● PROBLEM DESCRIPTION
Output the following data exactly.

***

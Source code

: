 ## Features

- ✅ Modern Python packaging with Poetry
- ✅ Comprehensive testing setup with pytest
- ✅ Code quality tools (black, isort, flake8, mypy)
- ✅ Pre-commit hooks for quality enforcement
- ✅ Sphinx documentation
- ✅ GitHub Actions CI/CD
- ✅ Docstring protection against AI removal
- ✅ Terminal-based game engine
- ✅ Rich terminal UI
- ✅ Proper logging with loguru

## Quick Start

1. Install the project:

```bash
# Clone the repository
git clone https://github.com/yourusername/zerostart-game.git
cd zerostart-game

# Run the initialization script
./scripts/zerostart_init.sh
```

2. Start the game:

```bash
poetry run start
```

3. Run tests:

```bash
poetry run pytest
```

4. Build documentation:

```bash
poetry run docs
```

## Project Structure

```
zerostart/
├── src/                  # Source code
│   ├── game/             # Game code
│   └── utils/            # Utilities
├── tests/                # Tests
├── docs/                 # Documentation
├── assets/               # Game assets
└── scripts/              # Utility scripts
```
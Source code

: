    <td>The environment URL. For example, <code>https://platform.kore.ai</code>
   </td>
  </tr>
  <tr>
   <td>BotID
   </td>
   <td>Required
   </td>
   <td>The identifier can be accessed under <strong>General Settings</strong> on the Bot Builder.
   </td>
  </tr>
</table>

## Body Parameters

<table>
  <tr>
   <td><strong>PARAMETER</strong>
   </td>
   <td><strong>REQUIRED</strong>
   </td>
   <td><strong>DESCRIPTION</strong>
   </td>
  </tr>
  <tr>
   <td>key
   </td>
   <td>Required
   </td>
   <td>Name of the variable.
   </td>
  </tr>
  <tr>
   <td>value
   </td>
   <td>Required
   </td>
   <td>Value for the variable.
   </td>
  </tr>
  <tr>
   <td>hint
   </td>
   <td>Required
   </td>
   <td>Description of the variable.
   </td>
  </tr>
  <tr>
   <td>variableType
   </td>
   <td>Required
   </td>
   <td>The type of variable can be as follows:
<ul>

***

● SOLUTION
Source code

: ## Features

- ✅ Modern Python packaging with Poetry
- ✅ Comprehensive testing setup with pytest
- ✅ Code quality tools (black, isort, flake8, mypy)
- ✅ Pre-commit hooks for quality enforcement
- ✅ Sphinx documentation
- ✅ GitHub Actions CI/CD
- ✅ Docstring protection against AI removal
- ✅ Terminal-based game engine
- ✅ Rich terminal UI
- ✅ Proper logging with loguru

## Quick Start

1. Install the project:

```bash
# Clone the repository
git clone https://github.com/yourusername/zerostart-game.git
cd zerostart-game

# Run the initialization script
./scripts/zerostart_init.sh
```

2. Start the game:

```bash
poetry run start
```

3. Run tests:

```bash
poetry run pytest
```

4. Build documentation:

```bash
poetry run docs
```

## Project Structure

```
zerostart/
├── src/                  # Source code
│   ├── game/             # Game code
│   └── utils/            # Utilities
├── tests/                # Tests
├── docs/                 # Documentation
├── assets/               # Game assets
└── scripts/              # Utility scripts
```
Source code

:    <td>The environment URL. For example, <code>https://platform.kore.ai</code>
   </td>
  </tr>
  <tr>
   <td>BotID
   </td>
   <td>Required
   </td>
   <td>The identifier can be accessed under <strong>General Settings</strong> on the Bot Builder.
   </td>
  </tr>
</table>

## Body Parameters

<table>
  <tr>
   <td><strong>PARAMETER</strong>
   </td>
   <td><strong>REQUIRED</strong>
   </td>
   <td><strong>DESCRIPTION</strong>
   </td>
  </tr>
  <tr>
   <td>key
   </td>
   <td>Required
   </td>
   <td>Name of the variable.
   </td>
  </tr>
  <tr>
   <td>value
   </td>
   <td>Required
   </td>
   <td>Value for the variable.
   </td>
  </tr>
  <tr>
   <td>hint
   </td>
   <td>Required
   </td>
   <td>Description of the variable.
   </td>
  </tr>
  <tr>
   <td>variableType
   </td>
   <td>Required
   </td>
   <td>The type of variable can be as follows:
<ul>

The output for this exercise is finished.